Past Exhibits

  • Gillray's Legacy Gillray's Legacy September 15, 2004 - December 10, 2004

    Gillray’s Legacy coincides with the 2004 Festival of Cartoon Art. Celebrating Georgian England’s greatest caricaturist as part of a twenty-first century conference focusing on censorship, self-censorship and editorial control may seem far-fetched. During an election year at a time of heightened national and international concerns, it is, however, most appropriate to remember that James Gillray was neither restrained nor genteel with his art. Some of the works in this exhibit would not be printed in a newspaper, and several others would draw angry letters to the editor.

  • Hoo-Boy! Morrie Brickman's The Small Society Hoo-Boy! Morrie Brickman's The Small Society November 2, 2003 - February 27, 2004

    In 1966 Morrie Brickman created something different. The writer of a news story about the debut of the feature was undecided about whether it should be described as an “editorial comic strip” or a “political satire.” It was “both and neither,” according to cartoon historian Richard Samuel West, who continues by stating, “Even to this day, The Small Society defies neat categorization… Unlike all comic strips that preceded it, The Small Society was driven primarily by its topic for the day, not by its characters (who were generally Everyman and Everywoman), nor by a race to the punchline. Unlike the political cartoons of the period, The Small Society eschewed politicians and headlines in the particular to find the universal in public debate.”

  • Arnold Roth | Free Lance: A Fifty Year Retrospective Arnold Roth | Free Lance: A Fifty Year Retrospective February 15, 2002 - May 17, 2002

    Arnold Roth: Free Lance celebrates the fun that Roth has had–and has shared with us–for more than fifty years. He knows what he wants to draw and enjoys doing it. His hand is sure and facile as it moves to create images that capture their viewer’s imagination, pictures that seem already to be completed in his mind and flow onto the page. His sens of color is subtle, adding to the drawing but never overwhelming its lines. His bravura control of watercolor, breathtaking.

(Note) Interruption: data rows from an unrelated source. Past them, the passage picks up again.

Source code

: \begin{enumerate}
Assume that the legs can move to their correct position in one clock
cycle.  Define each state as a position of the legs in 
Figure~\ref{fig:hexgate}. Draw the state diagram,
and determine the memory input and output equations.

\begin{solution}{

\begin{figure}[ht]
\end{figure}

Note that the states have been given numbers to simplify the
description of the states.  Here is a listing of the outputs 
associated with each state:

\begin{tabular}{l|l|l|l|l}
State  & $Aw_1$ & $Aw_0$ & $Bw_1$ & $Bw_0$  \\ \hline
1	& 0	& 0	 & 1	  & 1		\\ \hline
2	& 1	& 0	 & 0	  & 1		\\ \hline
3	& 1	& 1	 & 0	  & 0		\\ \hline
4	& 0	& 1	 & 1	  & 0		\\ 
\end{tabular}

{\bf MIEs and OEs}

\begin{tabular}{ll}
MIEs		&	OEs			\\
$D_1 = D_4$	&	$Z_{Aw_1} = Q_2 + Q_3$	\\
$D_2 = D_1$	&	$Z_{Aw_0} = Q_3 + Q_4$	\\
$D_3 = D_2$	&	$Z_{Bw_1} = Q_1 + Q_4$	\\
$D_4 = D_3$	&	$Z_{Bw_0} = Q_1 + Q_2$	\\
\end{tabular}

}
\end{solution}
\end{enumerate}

  • Cartoons by Leland S. McClelland: A Retrospective Exhibition Cartoons by Leland S. McClelland: A Retrospective Exhibition February 28, 2000 - May 26, 2000

    Because he is so well-known as a watercolorist, many may be surprised to know that Leland S. McClelland’s first ambition was to be a cartoonist. Drawing Attention: Pen Stroke and Perspectives from Great Lakes Chapter of the National Cartoonists Society published in 1997 includes the following autobiographical statement:

    “From the time I was old enough to read the funnies I wanted to be a cartoonist on the Columbus Citizen, one of the two afternoon newspapers in the city at that time. I didn’t want to be on the Chicago Tribune or any other big papers – just the Citizen. In the summer between my two years of studying art and cartooning at the Chicago Academy of Fine Art, I took my samples in to the managing editor of the Citizen. He liked what he saw and hired me for the summer, even though I wasn’t all that good. He held the job open for me for the next year until I finished at the CAFA. I held the job until the paper went the way that so many papers did – it folded in 1959. I went to work for the city’s largest ad agency and stayed until 1964 when I quit and opened my own studio. When I left the Citizen, I started to paint watercolors which I did until I retired. I’ve always loved cartooning and cartoonists – they’re my kind of people. I’ll always consider myself a cartoonist first and something else second. “

  • Cartooning Aids Around the World Cartooning Aids Around the World September 20, 1999 - January 21, 2000

    Cartooning AIDS Around the World was conceived and organized by David Horsey (the editorial cartoonist for the Seattle Post- Intelligencer who won the 1998 Pulitzer Prize for his work) and Maury Forman (a historian of political cartooning) in 1992 with the assistance of Cartoon, Inc. and Cartoonists & Writers Syndicate. The exhibition is a survey of forty-three international AIDS cartoons and, as such, is an interesting reminder of how our understanding of HIV/AIDS has changed in the intervening years. The exhibit toured to twenty-nine venues throughout the United states under the auspices of Exhibit Touring Services before it was donated to The Ohio State University Cartoon Research Library by its organizers in 1999.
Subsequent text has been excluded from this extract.